Angelo Antonio Rizzuto (December 19, 1906 – 1967) was an American photographer who worked in Manhattan from 1952 until his death. His street photography opus of 60,000 images lay in file cabinets unviewed until 2001.

== Early life ==
Rizzuto grew up in Omaha, Nebraska. His parents were Sicilian immigrants Francesca and Antonio Rizzuto; Francesca had two sons from a previous relationship, Sam and Frank. He graduated from Wittenberg College in Ohio in 1931. He attended Harvard Law School in the mid-1930s. His father had a successful construction business, but when he died Rizzuto and his brothers fought over the estate, which drove Rizzuto to a suicide attempt in 1941, after which he was temporarily committed to a sanatorium.

After drifting around the country, working odd jobs, and enlisting and being medically discharged from the military, he settled in Manhattan where he called himself Anthony Angel. For many years he was paranoid and delusional, tormented by the belief that he was the victim of a global conspiracy of communists, perverts and Jews. He lived in Manhattan, in a brownstone which he owned on 51st Street between 1st and 2nd Avenues which he is believed to have purchased with an inheritance after his brother died. He developed his photographs on the second floor of his home.

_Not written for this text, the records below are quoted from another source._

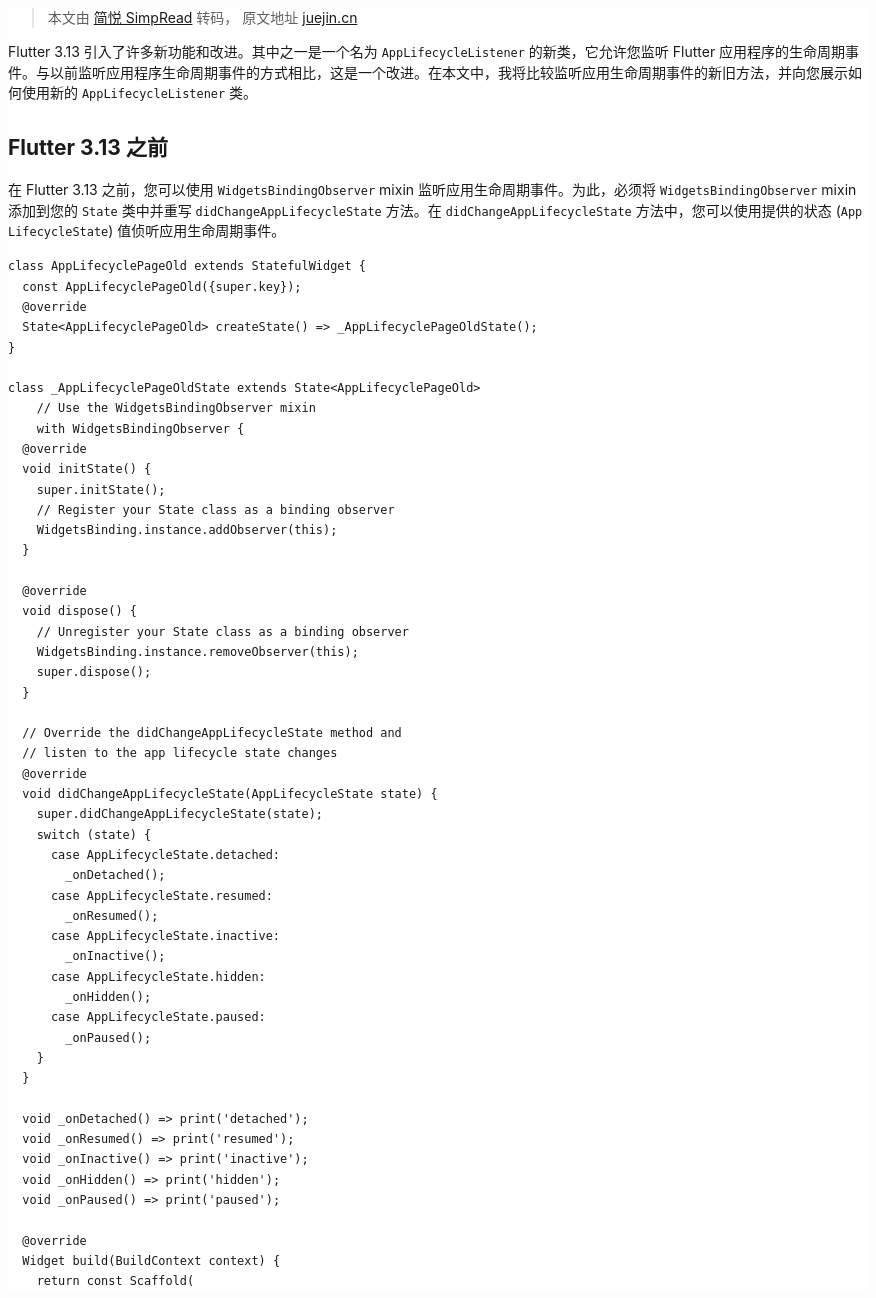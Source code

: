 > 本文由 [简悦 SimpRead](http://ksria.com/simpread/) 转码， 原文地址 [juejin.cn](https://juejin.cn/post/7314500045738737715)

Flutter 3.13 引入了许多新功能和改进。其中之一是一个名为 `AppLifecycleListener` 的新类，它允许您监听 Flutter 应用程序的生命周期事件。与以前监听应用程序生命周期事件的方式相比，这是一个改进。在本文中，我将比较监听应用生命周期事件的新旧方法，并向您展示如何使用新的 `AppLifecycleListener` 类。

Flutter 3.13 之前
---------------

在 Flutter 3.13 之前，您可以使用 `WidgetsBindingObserver` mixin 监听应用生命周期事件。为此，必须将 `WidgetsBindingObserver` mixin 添加到您的 `State` 类中并重写 `didChangeAppLifecycleState` 方法。在 `didChangeAppLifecycleState` 方法中，您可以使用提供的状态 (`AppLifecycleState`) 值侦听应用生命周期事件。

```
class AppLifecyclePageOld extends StatefulWidget {
  const AppLifecyclePageOld({super.key});
  @override
  State<AppLifecyclePageOld> createState() => _AppLifecyclePageOldState();
}

class _AppLifecyclePageOldState extends State<AppLifecyclePageOld>
    // Use the WidgetsBindingObserver mixin
    with WidgetsBindingObserver {
  @override
  void initState() {
    super.initState();
    // Register your State class as a binding observer
    WidgetsBinding.instance.addObserver(this);
  }

  @override
  void dispose() {
    // Unregister your State class as a binding observer
    WidgetsBinding.instance.removeObserver(this);
    super.dispose();
  }

  // Override the didChangeAppLifecycleState method and
  // listen to the app lifecycle state changes
  @override
  void didChangeAppLifecycleState(AppLifecycleState state) {
    super.didChangeAppLifecycleState(state);
    switch (state) {
      case AppLifecycleState.detached:
        _onDetached();
      case AppLifecycleState.resumed:
        _onResumed();
      case AppLifecycleState.inactive:
        _onInactive();
      case AppLifecycleState.hidden:
        _onHidden();
      case AppLifecycleState.paused:
        _onPaused();
    }
  }

  void _onDetached() => print('detached');
  void _onResumed() => print('resumed');
  void _onInactive() => print('inactive');
  void _onHidden() => print('hidden');
  void _onPaused() => print('paused');

  @override
  Widget build(BuildContext context) {
    return const Scaffold(
```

Rizzuto was somewhat friendly with a next-door neighbor, Peter Sutherland, whom Rizzuto picked to be the executor of his will. Sutherland refused, and when Rizzuto died, his will was executed by James Montgomery, a lawyer. The will was contested by his brother Sam, who claimed that Angelo lacked "testamentary capacity". Sam died before the case could be settled. His estate received one quarter of Angelo's estate and the Library of Congress received the rest.

== Career ==
Every day at 2 p.m. between May 1952 and June 1964 (excepting January through July 1960), Rizzuto would venture out with a camera to record images for what was to be a vast encyclopedic kaleidoscope of Manhattan, a book to be called Little Old New York. He was otherwise not seen outside of his apartment.

Rizzuto photographed New York's inhabitants. Every roll of film after 1953 ended with a portrait of himself, often reflecting the angles and points of view of the cityscapes which precede them on the camera roll. His images include images of the city, compassionate-seeming photographs of children and animals, confrontational pictures of angry women, as well as anguished self-portraits. He used bulk roll film and might have used multiple cameras during a specific day's shooting. The contact sheets he printed were often in thematic, rather than chronological, order. He would sometimes use a copy stand and photograph other printed material.

==Library of Congress==
Before he died, knowing that he would not live to see his intention realized, Rizzuto bequeathed 60,000 photographs and the proceeds from the sale of his house, about $50,000, to the Library of Congress, on the condition that the library publish a book of his work. The library published a book described by photographic historian Michael Lesy as "bound with staples, illustrated with perhaps 60 indifferently printed reproductions of the dead man’s pictures." The bulk of the money he bequeathed went to acquire works by Diane Arbus and other notable photographers. Lesy first encountered these images in 1973 while looking for photographs of the 1950s in the Library of Congress's Prints and Photographs division. He later compiled them into a longer book entitled Angel’s World: The New York Photographs of Angelo Rizzuto. Rizzuto's collection of images in the Library of Congress is still largely undigitized; as of late 2021, 1400 images are available online.

The collection is described in a Library of Congress blog post as "carefully organized... by year, month, and date. The collection contains four kinds of material: (1) Contact sheets, 1952-1964, 10×10 inches... they represent all of the images in the negatives (2) Prints for an unpublished book called “Little Old New York,” 8×10 inches—all digitized and available online (3) Booklets and typescripts, filed in a supplemental archive (4) Film negatives, 1949–1967, 35mm and 120-size in 2.25 x 3.25 inches—preserved in cold storage"

The Library has encountered issues processing the collection because much of the material went undescribed by Rizzuto during his lifetime.